### THE TASK
Where does the string "verification" appear in the records? Copy every line that contains it.

-- DATASET EXCERPTS follows --

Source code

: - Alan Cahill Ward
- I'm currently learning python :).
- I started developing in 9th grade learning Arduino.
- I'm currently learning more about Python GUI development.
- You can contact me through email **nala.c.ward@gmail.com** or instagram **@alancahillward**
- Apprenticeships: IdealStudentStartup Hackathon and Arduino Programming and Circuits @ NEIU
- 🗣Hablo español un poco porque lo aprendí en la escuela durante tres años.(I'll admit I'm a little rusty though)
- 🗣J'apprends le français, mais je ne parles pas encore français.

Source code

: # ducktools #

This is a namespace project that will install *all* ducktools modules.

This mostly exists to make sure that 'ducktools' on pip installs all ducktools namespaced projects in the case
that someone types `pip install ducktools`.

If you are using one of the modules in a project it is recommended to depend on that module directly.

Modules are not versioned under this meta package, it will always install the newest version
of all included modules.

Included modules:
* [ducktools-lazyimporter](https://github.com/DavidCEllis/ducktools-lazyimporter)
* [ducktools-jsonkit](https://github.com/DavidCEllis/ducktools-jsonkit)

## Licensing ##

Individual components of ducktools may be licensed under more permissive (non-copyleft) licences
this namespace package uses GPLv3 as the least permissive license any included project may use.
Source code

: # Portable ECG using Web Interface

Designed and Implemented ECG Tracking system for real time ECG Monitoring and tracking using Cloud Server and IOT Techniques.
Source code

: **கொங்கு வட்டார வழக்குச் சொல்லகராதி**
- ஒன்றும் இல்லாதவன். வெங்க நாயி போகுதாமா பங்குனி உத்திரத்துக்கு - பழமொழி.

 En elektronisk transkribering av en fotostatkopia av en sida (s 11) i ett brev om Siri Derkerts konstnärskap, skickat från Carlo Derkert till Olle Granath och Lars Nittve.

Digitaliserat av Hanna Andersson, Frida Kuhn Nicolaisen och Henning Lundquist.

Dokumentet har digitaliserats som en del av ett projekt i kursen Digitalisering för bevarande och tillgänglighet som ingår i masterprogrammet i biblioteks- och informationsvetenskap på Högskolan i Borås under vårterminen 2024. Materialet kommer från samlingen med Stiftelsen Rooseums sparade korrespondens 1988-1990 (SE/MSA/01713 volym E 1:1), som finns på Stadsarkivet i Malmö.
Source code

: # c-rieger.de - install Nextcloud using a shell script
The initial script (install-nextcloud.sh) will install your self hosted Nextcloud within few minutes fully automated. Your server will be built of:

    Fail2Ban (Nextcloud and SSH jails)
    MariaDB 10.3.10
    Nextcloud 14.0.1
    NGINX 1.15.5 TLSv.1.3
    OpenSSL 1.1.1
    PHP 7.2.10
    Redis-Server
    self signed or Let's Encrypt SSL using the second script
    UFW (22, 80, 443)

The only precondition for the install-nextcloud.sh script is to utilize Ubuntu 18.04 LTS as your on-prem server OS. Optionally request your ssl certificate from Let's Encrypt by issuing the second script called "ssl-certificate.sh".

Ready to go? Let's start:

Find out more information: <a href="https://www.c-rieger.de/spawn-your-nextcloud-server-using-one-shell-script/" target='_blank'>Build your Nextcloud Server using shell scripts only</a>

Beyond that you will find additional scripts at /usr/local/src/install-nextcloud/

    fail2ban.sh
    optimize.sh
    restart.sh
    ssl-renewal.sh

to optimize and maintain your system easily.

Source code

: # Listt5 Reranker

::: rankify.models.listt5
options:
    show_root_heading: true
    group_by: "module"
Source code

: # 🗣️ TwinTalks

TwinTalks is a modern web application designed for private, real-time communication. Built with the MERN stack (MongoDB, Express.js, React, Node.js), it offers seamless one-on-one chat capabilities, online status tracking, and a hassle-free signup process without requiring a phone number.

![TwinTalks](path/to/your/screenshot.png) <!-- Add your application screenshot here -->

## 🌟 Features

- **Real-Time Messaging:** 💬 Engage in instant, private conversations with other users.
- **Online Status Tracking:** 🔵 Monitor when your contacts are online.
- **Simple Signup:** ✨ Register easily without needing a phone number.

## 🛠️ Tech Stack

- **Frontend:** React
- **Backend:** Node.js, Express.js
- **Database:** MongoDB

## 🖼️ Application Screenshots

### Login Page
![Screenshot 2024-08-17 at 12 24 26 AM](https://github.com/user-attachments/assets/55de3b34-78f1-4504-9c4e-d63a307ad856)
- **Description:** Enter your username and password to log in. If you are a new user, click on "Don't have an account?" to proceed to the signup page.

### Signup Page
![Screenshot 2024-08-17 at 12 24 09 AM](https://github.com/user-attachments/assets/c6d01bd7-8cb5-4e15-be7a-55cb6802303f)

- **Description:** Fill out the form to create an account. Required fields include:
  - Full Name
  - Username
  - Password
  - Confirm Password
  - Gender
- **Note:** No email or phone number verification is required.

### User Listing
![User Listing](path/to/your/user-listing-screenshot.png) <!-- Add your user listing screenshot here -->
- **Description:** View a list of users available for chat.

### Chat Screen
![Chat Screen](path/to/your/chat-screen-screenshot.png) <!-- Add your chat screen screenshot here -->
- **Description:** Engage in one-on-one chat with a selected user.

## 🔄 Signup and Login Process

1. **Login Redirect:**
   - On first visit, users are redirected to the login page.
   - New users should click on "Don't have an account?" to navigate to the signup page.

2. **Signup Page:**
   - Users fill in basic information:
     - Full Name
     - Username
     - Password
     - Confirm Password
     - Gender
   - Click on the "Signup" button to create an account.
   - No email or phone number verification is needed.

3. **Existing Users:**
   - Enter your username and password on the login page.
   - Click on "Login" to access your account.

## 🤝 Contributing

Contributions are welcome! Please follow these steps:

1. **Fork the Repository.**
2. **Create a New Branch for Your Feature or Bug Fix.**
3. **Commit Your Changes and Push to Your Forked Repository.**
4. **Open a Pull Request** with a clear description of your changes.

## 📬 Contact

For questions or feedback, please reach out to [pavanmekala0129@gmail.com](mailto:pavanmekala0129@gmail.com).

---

-- DATASET EXCERPTS concluded --

### TASK RESPONSE
- **Note:** No email or phone number verification is required.
   - No email or phone number verification is needed.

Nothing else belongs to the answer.